Collected data

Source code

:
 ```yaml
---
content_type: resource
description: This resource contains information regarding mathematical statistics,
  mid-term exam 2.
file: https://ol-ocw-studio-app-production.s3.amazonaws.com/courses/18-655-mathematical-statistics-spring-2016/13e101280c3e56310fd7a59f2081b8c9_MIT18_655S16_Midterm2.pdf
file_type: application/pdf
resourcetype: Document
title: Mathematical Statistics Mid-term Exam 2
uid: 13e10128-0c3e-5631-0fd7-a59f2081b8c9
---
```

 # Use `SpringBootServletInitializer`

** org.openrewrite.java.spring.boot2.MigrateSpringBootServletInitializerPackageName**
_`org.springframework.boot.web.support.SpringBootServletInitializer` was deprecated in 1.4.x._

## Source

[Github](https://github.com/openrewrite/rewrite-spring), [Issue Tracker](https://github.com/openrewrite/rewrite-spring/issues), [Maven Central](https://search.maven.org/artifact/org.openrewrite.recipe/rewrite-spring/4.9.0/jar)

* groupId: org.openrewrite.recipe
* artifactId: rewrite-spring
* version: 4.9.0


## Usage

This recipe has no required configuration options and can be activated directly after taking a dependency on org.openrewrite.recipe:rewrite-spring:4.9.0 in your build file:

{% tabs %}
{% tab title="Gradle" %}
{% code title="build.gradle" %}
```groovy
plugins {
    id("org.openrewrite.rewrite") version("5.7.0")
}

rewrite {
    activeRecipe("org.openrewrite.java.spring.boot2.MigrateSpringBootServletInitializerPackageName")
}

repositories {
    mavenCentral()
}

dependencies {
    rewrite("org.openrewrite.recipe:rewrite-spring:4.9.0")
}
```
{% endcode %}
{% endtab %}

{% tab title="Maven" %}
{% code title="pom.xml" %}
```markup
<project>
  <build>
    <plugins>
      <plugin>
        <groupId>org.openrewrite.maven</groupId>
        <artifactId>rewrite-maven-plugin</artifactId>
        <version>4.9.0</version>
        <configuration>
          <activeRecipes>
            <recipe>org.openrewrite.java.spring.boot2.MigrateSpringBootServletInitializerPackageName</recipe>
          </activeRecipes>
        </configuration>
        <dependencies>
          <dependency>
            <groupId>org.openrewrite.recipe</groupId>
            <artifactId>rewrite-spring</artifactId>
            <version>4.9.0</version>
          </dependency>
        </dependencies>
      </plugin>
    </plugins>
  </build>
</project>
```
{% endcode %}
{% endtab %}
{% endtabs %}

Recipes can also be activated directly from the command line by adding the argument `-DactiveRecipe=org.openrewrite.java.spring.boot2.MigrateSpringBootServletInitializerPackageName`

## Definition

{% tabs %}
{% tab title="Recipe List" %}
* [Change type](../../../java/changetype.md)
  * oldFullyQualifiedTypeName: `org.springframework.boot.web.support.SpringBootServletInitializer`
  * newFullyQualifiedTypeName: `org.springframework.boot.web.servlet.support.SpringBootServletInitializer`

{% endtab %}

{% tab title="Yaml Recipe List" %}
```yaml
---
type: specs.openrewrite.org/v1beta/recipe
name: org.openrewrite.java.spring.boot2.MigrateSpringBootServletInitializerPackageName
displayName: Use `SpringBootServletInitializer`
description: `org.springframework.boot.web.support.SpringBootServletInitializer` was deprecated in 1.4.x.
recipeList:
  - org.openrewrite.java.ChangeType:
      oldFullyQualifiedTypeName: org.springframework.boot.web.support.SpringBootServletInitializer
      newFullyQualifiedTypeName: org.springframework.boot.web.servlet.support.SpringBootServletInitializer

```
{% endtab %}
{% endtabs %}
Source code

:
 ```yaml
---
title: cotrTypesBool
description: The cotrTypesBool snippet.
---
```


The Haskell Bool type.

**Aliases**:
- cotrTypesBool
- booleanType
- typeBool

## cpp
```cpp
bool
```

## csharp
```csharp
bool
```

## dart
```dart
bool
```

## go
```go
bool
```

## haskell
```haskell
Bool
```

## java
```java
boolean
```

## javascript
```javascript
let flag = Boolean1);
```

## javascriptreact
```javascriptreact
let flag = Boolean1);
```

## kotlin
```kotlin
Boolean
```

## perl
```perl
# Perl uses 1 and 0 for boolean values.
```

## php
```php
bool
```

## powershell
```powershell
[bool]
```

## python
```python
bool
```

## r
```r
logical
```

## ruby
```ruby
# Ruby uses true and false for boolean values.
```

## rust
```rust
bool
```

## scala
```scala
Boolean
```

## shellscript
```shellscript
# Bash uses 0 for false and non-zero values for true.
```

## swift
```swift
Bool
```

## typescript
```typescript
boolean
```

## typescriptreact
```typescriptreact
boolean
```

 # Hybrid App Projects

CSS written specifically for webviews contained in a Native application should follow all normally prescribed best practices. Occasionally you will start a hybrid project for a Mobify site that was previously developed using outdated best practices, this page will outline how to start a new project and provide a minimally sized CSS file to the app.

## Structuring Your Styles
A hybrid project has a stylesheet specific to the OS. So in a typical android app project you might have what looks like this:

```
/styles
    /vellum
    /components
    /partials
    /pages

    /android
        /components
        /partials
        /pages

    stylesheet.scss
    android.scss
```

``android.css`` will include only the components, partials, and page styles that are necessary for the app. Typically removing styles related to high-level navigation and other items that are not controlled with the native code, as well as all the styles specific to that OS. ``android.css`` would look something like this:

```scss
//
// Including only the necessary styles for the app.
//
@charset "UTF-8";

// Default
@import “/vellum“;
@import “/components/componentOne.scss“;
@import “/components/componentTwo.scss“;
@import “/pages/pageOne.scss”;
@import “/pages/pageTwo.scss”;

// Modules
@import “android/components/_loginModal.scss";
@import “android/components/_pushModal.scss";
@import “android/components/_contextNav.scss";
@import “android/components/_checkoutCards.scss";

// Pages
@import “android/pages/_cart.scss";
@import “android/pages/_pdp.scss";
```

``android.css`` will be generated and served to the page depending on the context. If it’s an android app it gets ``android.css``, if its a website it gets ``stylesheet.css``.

THE PROBLEM: Exactly how many lines in the data above contain the word "MigrateSpringBootServletInitializerPackageName"? Respond with the number and nothing more.

RESPONSE BOX: 5